(Your objective): Across the following data, state how many lines include the word "genéticos". Provide the number alone.

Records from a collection
::::
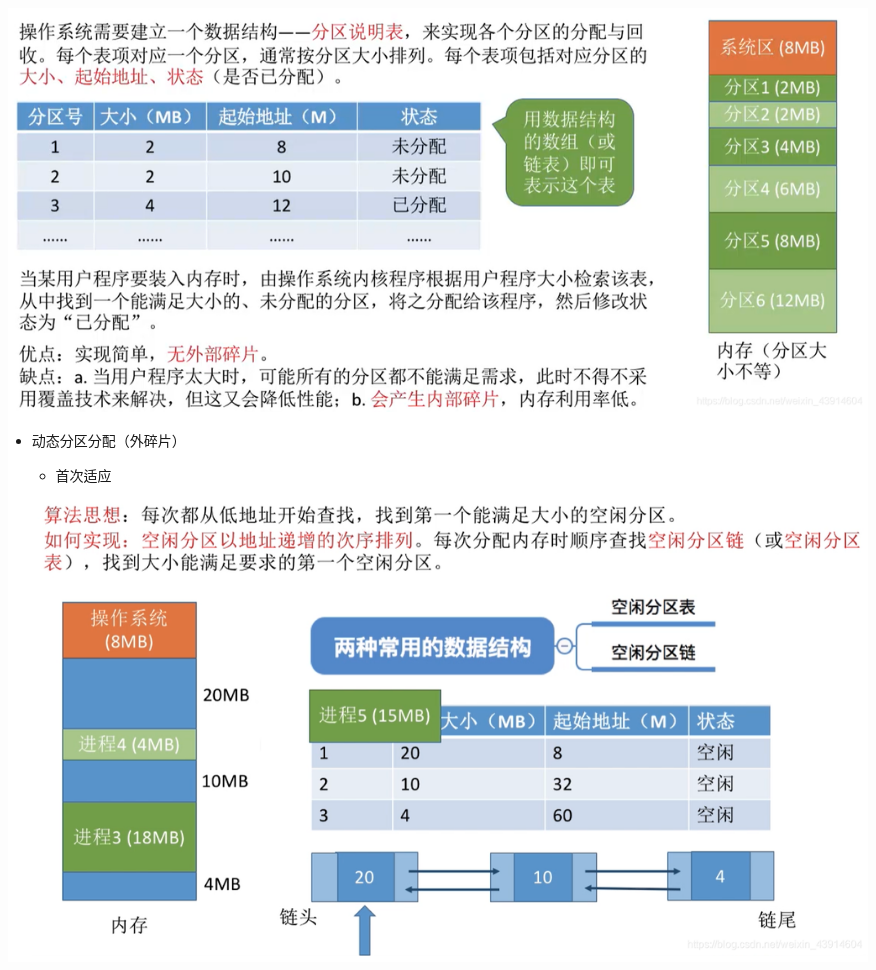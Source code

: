 ![20200423184627961](imgs/20200423184627961-1646736361898.png)

- 动态分区分配（外碎片）

  - 首次适应

  ![img](imgs/20200423214600818.png)
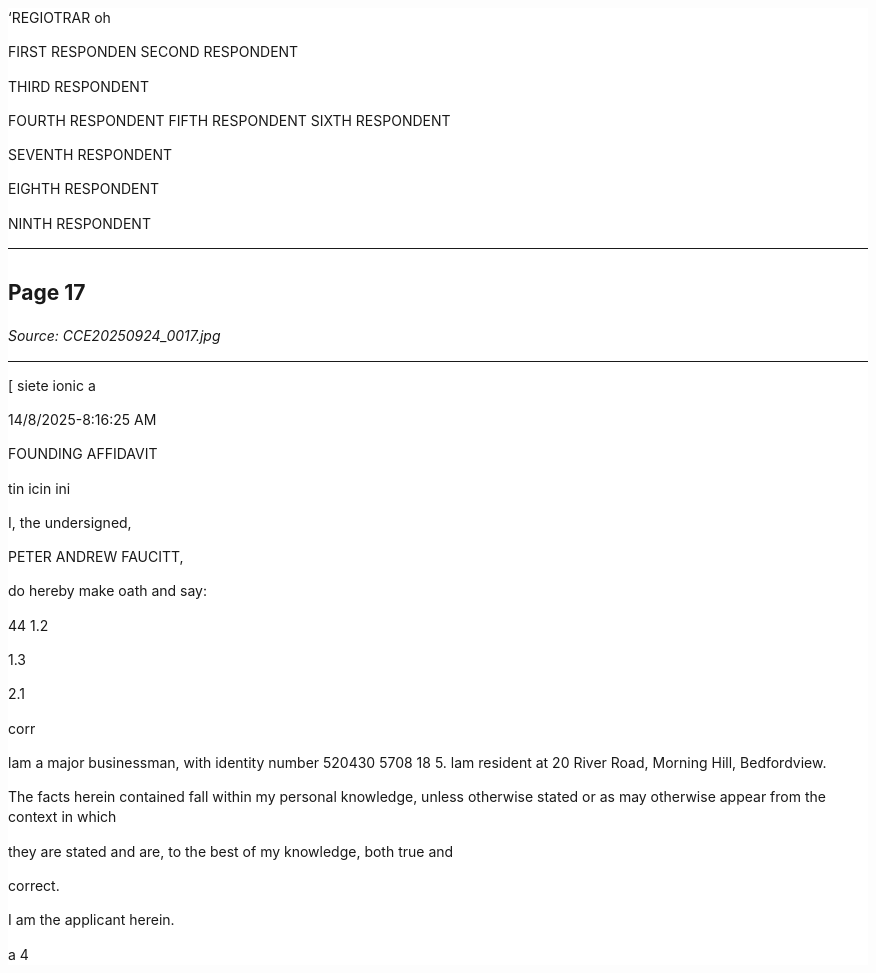 ‘REGIOTRAR oh

FIRST RESPONDEN
SECOND RESPONDENT

THIRD RESPONDENT

FOURTH RESPONDENT
FIFTH RESPONDENT
SIXTH RESPONDENT

SEVENTH RESPONDENT

EIGHTH RESPONDENT

NINTH RESPONDENT

---

## Page 17

*Source: CCE20250924_0017.jpg*

---

[ siete ionic a

14/8/2025-8:16:25 AM

FOUNDING AFFIDAVIT

tin icin ini

I, the undersigned,

PETER ANDREW FAUCITT,

do hereby make oath and say:

44
1.2

1.3

2.1

corr

lam a major businessman, with identity number 520430 5708 18 5.
lam resident at 20 River Road, Morning Hill, Bedfordview.

The facts herein contained fall within my personal knowledge, unless
otherwise stated or as may otherwise appear from the context in which

they are stated and are, to the best of my knowledge, both true and

correct.

I am the applicant herein.

a
4
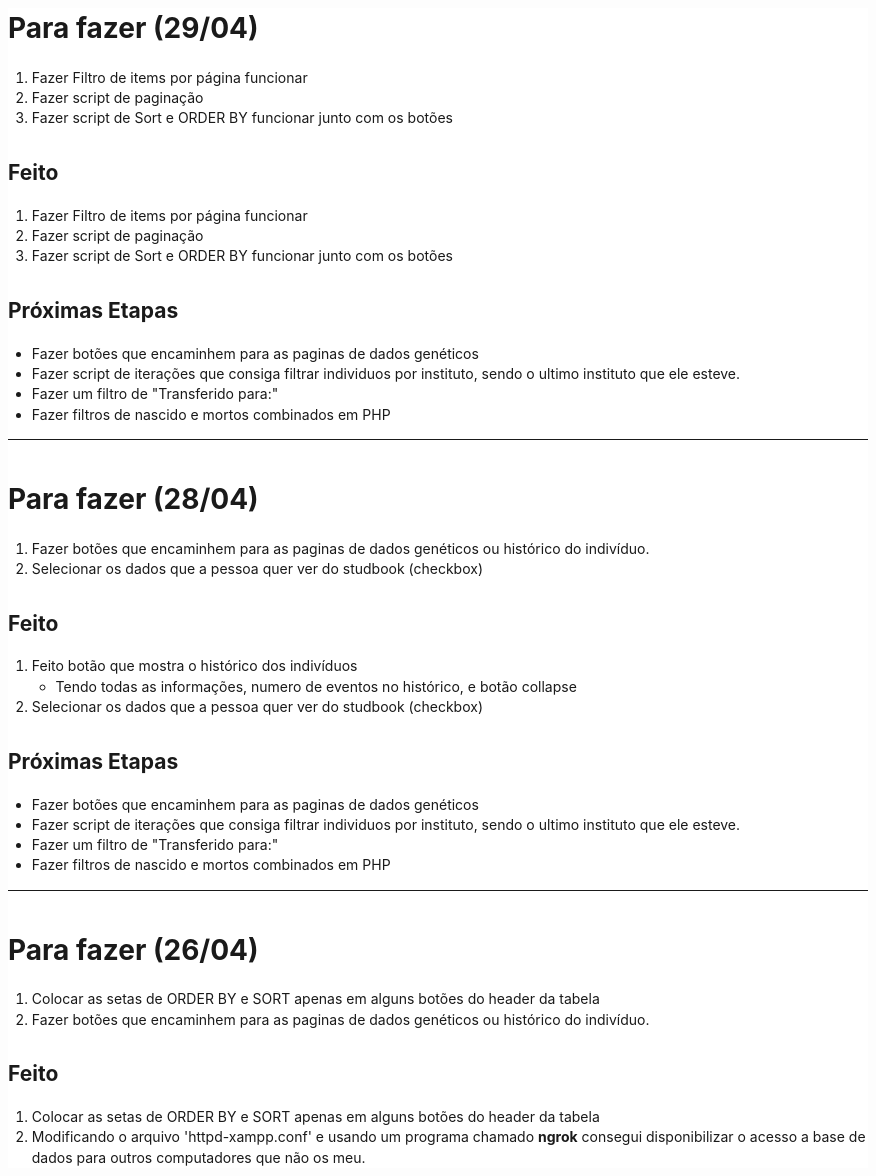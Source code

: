 # Para fazer (29/04)
1. Fazer Filtro de items por página funcionar
2. Fazer script de paginação
3. Fazer script de Sort e ORDER BY funcionar junto com os botões

## Feito
1. Fazer Filtro de items por página funcionar
2. Fazer script de paginação
3. Fazer script de Sort e ORDER BY funcionar junto com os botões

## Próximas Etapas
- Fazer botões que encaminhem para as paginas de dados genéticos
- Fazer script de iterações que consiga filtrar individuos por instituto, sendo o ultimo instituto que ele esteve.
- Fazer um filtro de "Transferido para:"
- Fazer filtros de nascido e mortos combinados em PHP

---------------------------------------------------------------------------------------------------------------------------
# Para fazer (28/04)
1. Fazer botões que encaminhem para as paginas de dados genéticos ou histórico do indivíduo.
2. Selecionar os dados que a pessoa quer ver do studbook (checkbox)


## Feito
1. Feito botão que mostra o histórico dos indivíduos
    - Tendo todas as informações, numero de eventos no histórico, e botão collapse
2. Selecionar os dados que a pessoa quer ver do studbook (checkbox)

## Próximas Etapas
- Fazer botões que encaminhem para as paginas de dados genéticos
- Fazer script de iterações que consiga filtrar individuos por instituto, sendo o ultimo instituto que ele esteve.
-  Fazer um filtro de "Transferido para:"
- Fazer filtros de nascido e mortos combinados em PHP

---------------------------------------------------------------------------------------------------------------------------

# Para fazer (26/04)
1. Colocar as setas de ORDER BY e SORT apenas em alguns botões do header da tabela
2. Fazer botões que encaminhem para as paginas de dados genéticos ou histórico do indivíduo.

## Feito
1. Colocar as setas de ORDER BY e SORT apenas em alguns botões do header da tabela
2. Modificando o arquivo 'httpd-xampp.conf' e usando um programa chamado **ngrok** consegui disponibilizar o acesso a base de dados para outros computadores que não os meu.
::::
(Result of this exercise): 4